2.1.1 Data augmentation

Training from scratch or from a pretrained network, requires a good number of samples of data per class for the CNN to generalize well to the given class. Data augmentation has been used as an artificial means to grow the size of the training data. There are different transformation approaches commonly used: translation, rotation, scaling and reflection [5, 6, 7, 8]. Each contributes differently to the CNN performance. For interested readers, the work by Paulin et al. [25] exemplifies each transformation performance. Since data augmentation is commonly adopted by the deep learning community, it is deemphasized in this work. Therefore, only a translation operation is performed, such that the data are translated by [+ 30, − 30] pixels to create four (4) additional faces shifted to the left, right, top and bottom, per class.

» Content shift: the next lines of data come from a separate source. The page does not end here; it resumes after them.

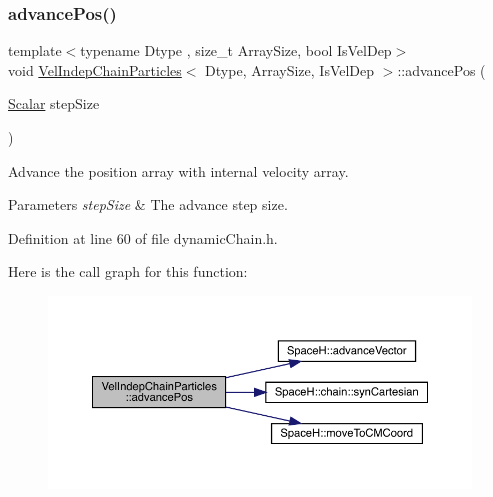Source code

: \subsubsection{\texorpdfstring{advance\+Pos()}{advancePos()}}
{\footnotesize\ttfamily template$<$typename Dtype , size\+\_\+t Array\+Size, bool Is\+Vel\+Dep$>$ \\
void \mbox{\hyperlink{class_vel_indep_chain_particles}{Vel\+Indep\+Chain\+Particles}}$<$ Dtype, Array\+Size, Is\+Vel\+Dep $>$\+::advance\+Pos (\begin{DoxyParamCaption}\item[{\mbox{\hyperlink{class_vel_indep_particles_a5d275b22f0d759f360ddd80e78f4b466}{Scalar}}}]{step\+Size }\end{DoxyParamCaption})\hspace{0.3cm}{\ttfamily [inline]}}



Advance the position array with internal velocity array. 


\begin{DoxyParams}{Parameters}
{\em step\+Size} & The advance step size. \\
\hline
\end{DoxyParams}


Definition at line 60 of file dynamic\+Chain.\+h.

Here is the call graph for this function\+:\nopagebreak
\begin{figure}[H]
\begin{center}
\leavevmode
\includegraphics[width=350pt]{class_vel_indep_chain_particles_a76124f26a1e37892cd38f533edcbb8e8_cgraph}
\end{center}
\end{figure}
\mbox{\label{class_vel_indep_chain_particles_aa09b6bf7f9efbe1da4de3d106581b3a6}}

2.1.2 Data alignment and normalization

A common problem of real-world face image data is that face appearance, from the same person frontal view to his/her profile, varies drastically across large poses. Face alignment is used to improve the performance of handcrafted feature extraction algorithms and is currently applied to input faces to deep networks, to set face data of multiple pose variation to a canonical pose. Since removing the existence of pose variability significantly improves recognition performance, this work continues in the trend by using images aligned by the deep funneling method [26, 27]. Also, to make convergence of the network faster while training, the zero-mean and one-standard deviation is adopted. This ensures that the data input parameters are normalized to exhibit the same data distribution.

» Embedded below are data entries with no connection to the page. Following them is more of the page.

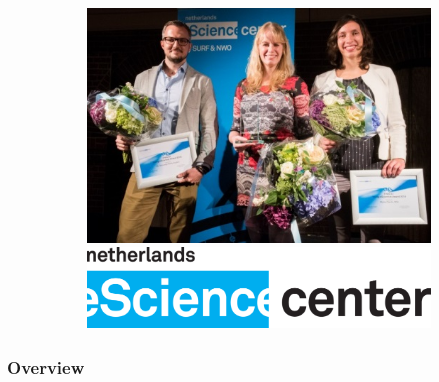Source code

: \documentclass[8pt,xcolor=table,aspectratio=169]{beamer}
\begin{document}
\begin{frame}
\begin{figure}
\begin{subfigure}{0.6\textwidth}
\end{subfigure}
\begin{subfigure}{0.3\textwidth}
 \centering
 \vspace{-4em}
 \includegraphics[width=\textwidth]{esther_tadpoleshare}
 \includegraphics[width=\textwidth]{netherlands_escience}
\end{subfigure}
\end{figure}

\end{frame}


\begin{frame}
\frametitle{Overview}


\begin{figure}
\centering

{
\ovEBM
\ovVWDPM

\ovDKT
\ovTadpole}

\ovPainter



\end{figure}
\end{frame}
\end{document}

2.1.3 Color space conversion

In computer vision, color spaces other than RGB, are somewhat robust to lighting changes. Therefore, following on from the work in [10], this study evaluates the color space preprocessors such as, Hue-Saturation-Value (HSV) and YCBCR. The Y represents luminance, Cb and Cr represent the chrominance component. For the CIE La* b*, L is for luminance, while a* and b* for the green–red and blue–yellow color components. The analysis is not only focused on whether the RGB performance was improved, but also addressed the following question: is it possible for a CNN trained on RGB input data to transfer its knowledge to an input data of different color space?

2.1.4 Image degradation

Grey-level resolution is considered as one of the ways an image can be degraded. There are two forms of degradation considered in this paper: degradation by quantization and by image blurring. The degradation by quantization often arises from color quantization which compresses an image grey-level to reduced bit depth. Most online acquired data suffer from color compression because most handheld devices only support a limited number of colors. Two approaches are used: global-based quantization and plane-based quantization. Both employ Otsu’s thresholding method, but the former generates a multiple level threshold vector from an RGB image based on a specified level. The threshold vector values change as the quantization level changes. For example, a 6-bits level quantization (see Fig. 2) means that 6-level threshold values are generated from the entire raw format image and used to quantize the image. The latter takes into consideration that the grey-levels changes from plane-to-plane for an RGB image. Therefore, threshold values are generated for the red, green and blue planes to create a 6-threshold vector in 3-planes, (that is, if the choice of quantization level is 6-levels, for quantizing each plane, respectively). To capture real-world mobile devices data, it will be worth observing, the performance of the deep networks with reduced grey-level. However, this study hypothesizes that the quantization process increases the homogeneity of pixels near to each other, which is expected to increase the discriminative capability of the CNN classifier. It should be known that this study considers preprocessing quantization unlike other approaches of quantization-based CNN within the architecture of the network [14, 15].
Fig. 2

Image Quantization. Using a region in an image the homogeneity of nearness pixels is illustrated for a 224 grey-level region converted to 7-level and 4-levels, respectively

Image blur is another form of degradation which reduces image quality. Gaussian blur is a popular image blurring technique in the field of image processing. Its importance is heightened in handcrafted feature-based face recognition, but seem awkward in a CNN architecture because it operates as a convolutional kernel. However, we postulate that it might enhance learning in a CNN-based face recognition as it does in handcrafted feature-based face recognition. For this reason, we explore gaussian blur as a preprocessing module that serves to retain features of significance from fine to coarse and see how it fits within a CNN architecture.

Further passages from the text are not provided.